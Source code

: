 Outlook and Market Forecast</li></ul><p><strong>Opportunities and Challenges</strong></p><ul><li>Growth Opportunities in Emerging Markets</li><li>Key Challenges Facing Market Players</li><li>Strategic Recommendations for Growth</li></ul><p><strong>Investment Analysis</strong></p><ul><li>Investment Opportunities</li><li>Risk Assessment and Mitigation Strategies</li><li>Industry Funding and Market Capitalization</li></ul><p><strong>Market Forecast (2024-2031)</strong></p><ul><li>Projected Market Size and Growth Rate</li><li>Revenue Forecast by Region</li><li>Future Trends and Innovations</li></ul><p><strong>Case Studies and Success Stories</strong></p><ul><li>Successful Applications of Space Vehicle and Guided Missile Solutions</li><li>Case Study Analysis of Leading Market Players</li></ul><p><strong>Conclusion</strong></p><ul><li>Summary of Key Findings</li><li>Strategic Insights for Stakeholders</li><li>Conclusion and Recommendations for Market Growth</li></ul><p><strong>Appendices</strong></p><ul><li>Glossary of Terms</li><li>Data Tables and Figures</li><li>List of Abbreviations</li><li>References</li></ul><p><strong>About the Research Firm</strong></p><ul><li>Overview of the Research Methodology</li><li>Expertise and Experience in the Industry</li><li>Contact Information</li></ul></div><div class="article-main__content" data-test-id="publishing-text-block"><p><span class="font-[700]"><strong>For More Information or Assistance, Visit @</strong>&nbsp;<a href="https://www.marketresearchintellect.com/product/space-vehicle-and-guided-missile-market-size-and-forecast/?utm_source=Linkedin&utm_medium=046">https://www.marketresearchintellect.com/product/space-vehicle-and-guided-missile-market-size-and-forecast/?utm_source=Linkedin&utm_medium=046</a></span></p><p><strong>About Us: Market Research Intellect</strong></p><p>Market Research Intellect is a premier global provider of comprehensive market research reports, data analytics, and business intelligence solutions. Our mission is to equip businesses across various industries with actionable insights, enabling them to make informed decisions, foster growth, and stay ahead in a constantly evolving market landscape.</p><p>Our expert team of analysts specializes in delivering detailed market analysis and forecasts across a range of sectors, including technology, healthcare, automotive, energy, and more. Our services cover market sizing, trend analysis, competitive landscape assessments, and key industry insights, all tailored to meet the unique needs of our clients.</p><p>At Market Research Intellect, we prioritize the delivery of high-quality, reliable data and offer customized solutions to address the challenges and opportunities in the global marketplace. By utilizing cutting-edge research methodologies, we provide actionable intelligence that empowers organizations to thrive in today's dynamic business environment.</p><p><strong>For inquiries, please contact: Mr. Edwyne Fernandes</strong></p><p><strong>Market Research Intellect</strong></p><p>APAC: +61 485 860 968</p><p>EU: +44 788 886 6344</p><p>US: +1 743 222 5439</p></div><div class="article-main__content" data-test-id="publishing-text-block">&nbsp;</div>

:::::

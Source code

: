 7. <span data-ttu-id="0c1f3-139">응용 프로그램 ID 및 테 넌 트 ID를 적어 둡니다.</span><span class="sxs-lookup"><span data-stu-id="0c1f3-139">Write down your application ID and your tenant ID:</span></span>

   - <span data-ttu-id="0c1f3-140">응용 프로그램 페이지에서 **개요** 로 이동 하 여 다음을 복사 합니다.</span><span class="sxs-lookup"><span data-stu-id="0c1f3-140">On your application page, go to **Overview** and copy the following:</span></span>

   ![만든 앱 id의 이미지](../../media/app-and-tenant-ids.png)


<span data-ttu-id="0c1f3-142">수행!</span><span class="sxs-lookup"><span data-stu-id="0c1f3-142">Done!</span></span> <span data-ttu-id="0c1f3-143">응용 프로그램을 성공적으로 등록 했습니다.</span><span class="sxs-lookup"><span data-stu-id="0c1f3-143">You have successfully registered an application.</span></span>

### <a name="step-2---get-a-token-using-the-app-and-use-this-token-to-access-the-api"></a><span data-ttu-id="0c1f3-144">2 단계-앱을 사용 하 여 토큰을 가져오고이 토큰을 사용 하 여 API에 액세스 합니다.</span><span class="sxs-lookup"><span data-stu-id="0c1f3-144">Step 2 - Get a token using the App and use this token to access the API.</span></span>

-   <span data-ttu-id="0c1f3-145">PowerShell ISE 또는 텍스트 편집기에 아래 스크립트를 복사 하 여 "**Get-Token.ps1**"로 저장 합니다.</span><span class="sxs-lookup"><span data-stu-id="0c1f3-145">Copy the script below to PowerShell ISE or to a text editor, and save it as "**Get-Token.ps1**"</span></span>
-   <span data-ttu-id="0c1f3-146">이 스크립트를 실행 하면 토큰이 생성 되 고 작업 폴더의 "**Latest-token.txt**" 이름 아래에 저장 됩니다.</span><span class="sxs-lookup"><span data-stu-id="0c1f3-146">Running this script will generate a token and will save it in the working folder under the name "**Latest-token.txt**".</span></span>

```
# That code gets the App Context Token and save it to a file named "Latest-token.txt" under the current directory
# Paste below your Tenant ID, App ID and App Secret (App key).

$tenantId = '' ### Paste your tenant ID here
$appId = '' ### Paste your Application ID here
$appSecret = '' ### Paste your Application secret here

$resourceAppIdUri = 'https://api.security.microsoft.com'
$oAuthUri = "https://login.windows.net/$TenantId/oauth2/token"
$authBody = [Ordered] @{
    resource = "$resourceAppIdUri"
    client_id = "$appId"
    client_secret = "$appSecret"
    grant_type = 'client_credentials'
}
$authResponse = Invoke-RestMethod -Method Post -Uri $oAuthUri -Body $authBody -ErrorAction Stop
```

:::::

— WORK TASK —
Search the material above for the word "here", and return each line that holds it.

— RESPONSE TO THIS EXERCISE —
$tenantId = '' ### Paste your tenant ID here
$appId = '' ### Paste your Application ID here
$appSecret = '' ### Paste your Application secret here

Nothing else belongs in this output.